Instead of "infinite", the proprer term is "arbitrarily large". You can't have an infinite number of balls or an infinitely large bucket or an infinite amount of time.

After an arbitrarily long period of time, you will have an arbitrarily large number of balls in the bucket, and an equal amount removed from the bucket (give or take one, depending on the timing). The lowest numbered ball in the bucket will be, you guessed it, arbitrarily large.

Njorl
 Arbitarily large...

 Quote by Njorl Instead of "infinite", the proprer term is "arbitrarily large". You can't have an infinite number of balls or an infinitely large bucket or an infinite amount of time.Njorl
In the real physical universe, having an infinite amount of time or balls or buckets is obviously impossible.
So the question should be considered purely as a mathematical puzzle.
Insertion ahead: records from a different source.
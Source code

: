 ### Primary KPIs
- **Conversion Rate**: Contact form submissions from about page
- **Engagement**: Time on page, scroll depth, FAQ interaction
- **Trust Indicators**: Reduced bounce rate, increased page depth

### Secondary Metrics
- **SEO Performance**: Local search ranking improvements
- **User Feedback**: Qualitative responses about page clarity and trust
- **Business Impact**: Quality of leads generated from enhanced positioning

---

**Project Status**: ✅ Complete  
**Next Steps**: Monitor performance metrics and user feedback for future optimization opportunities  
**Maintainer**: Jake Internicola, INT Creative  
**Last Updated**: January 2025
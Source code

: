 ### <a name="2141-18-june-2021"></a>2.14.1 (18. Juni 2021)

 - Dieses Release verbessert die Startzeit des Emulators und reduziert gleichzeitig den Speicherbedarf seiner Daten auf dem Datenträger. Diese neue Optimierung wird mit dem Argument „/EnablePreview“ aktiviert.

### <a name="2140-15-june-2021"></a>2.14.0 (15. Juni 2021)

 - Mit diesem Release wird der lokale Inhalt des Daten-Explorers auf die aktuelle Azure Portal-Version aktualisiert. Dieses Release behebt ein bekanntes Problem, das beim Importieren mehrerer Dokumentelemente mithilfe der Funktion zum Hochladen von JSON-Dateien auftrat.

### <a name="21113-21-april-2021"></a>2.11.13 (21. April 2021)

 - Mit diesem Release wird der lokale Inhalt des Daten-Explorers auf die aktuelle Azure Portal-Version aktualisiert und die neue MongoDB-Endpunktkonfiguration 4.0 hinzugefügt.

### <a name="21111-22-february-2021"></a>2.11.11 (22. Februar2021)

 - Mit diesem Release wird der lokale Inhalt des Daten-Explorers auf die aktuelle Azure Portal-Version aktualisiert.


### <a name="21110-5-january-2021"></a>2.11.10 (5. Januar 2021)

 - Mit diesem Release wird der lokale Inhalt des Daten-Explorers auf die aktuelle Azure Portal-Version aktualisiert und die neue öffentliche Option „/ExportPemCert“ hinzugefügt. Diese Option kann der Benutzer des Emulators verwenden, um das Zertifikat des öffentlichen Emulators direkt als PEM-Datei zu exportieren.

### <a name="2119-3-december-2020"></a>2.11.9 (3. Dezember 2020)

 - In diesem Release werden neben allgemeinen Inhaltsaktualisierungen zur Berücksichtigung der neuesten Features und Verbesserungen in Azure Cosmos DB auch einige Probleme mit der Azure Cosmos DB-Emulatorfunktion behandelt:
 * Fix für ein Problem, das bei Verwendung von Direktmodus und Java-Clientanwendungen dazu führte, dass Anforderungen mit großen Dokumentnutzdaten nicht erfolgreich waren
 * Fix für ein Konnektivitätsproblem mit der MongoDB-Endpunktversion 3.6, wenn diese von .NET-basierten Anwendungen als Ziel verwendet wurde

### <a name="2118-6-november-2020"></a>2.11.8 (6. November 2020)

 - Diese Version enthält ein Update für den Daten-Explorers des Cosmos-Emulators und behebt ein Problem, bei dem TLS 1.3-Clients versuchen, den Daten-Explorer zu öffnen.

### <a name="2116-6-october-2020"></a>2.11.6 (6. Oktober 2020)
 Quote by Chen By the way, is this a real brain teaster (i.e is there a definite answer?) or just a paradox?
One man's meat is another man's spam.

 Quote by Chen Either way argument 1 seems more sensible to me. The rate of growth of the number of balls in the bucket is 1 per operation, so no matter how many operations you perform there will always be at least 1 ball in the bucket. No?
 Quote by jcsd Well the number of balls afetr n minutes is: n(2-1) = n so as n -> infinity the number of balls tends to infinity too.
Does LIM f(x) (as x-> a) = b IMPLY f(a) = b?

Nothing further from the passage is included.